The Deutschlandsender III used a 325 m tall guyed steel lattice mast of triangular cross section. This was used as a mast radiator and was therefore mounted on a 0.75 m high steatite insulator. At the top of the mast was a lens-like electrical lengthening structure with a diameter of 25 m and a height of 4 m.

Because the mast was under high voltage during transmission, the aircraft warning lighting was realized in a very unconventional manner. On small poles near the mast multiple rotating searchlights were mounted which illuminated the lens-like structure on the top.

It was planned to expand the facility to a circle group antenna. Therefore, ten 275 m tall masts should be built on a circle with a diameter of 1425 m around the central mast. In 1944 construction of a backup antenna in form of a triangle antenna, carried by three 150 m tall masts, forming a triangle with 210 m sidelength, started on the location of the planned mast No. 9. This antenna could not be completed as a result of the war.

On 21 April 1945 the transmitter was severely damaged by Allied bombing.

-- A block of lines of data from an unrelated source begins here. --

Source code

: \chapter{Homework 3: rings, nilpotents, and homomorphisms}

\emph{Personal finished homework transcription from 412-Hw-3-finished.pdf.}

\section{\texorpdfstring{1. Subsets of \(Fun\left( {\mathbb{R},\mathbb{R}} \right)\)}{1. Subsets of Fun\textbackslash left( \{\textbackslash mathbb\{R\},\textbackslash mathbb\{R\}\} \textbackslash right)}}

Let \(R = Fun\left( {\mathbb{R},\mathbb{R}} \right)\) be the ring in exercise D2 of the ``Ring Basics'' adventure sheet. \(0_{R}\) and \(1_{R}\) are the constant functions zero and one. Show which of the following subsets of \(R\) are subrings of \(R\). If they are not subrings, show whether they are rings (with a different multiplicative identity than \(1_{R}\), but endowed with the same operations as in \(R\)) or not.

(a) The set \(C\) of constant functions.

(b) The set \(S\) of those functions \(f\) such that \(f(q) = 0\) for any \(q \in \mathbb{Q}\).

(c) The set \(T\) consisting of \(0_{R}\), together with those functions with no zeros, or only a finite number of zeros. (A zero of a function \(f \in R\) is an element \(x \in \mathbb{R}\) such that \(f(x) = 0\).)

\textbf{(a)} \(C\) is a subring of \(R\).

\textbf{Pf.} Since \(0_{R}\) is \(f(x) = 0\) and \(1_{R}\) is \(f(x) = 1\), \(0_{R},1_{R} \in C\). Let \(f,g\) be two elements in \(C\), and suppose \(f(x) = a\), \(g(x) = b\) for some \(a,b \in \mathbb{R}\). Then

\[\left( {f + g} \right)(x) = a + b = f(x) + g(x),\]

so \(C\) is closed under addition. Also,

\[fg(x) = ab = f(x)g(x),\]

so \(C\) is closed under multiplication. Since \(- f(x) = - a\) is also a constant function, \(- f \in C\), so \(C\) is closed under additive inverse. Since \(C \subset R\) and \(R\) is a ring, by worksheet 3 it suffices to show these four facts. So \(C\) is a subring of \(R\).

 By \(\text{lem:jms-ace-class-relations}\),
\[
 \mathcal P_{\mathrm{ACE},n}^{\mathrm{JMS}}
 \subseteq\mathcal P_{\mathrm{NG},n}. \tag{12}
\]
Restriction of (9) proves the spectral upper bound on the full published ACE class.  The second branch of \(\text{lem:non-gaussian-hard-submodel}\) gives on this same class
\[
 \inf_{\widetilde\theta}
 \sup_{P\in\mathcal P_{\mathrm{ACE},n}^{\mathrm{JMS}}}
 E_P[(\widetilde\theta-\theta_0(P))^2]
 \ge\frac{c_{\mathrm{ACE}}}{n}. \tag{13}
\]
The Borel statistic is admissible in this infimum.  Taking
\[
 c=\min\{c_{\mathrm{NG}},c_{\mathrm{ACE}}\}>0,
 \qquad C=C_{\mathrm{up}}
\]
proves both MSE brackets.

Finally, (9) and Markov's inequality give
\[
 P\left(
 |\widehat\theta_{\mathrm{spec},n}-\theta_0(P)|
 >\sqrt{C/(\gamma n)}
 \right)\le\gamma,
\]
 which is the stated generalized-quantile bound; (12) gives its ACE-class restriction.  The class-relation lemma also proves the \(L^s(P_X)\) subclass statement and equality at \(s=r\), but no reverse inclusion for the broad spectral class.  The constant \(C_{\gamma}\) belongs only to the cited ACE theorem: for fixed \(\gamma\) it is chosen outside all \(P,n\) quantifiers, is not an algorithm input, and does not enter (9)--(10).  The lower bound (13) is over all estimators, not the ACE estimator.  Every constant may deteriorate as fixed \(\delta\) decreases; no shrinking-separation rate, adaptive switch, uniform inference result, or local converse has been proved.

The mast remained unimpaired, but it was dismantled by the Soviet occupation troops, a task that lasted from July 1946 to 23 December 1947. The other parts of the facility were dismantled in 1959, when waterworks were built on the former station area. Nevertheless, there are still some remnants of the base visible at the location.

It is unknown what happened to the mast after it was dismantled. It is sometimes claimed that it was rebuilt in Ukraine, as "Kiev" was scrawled on the containers the components were transported in.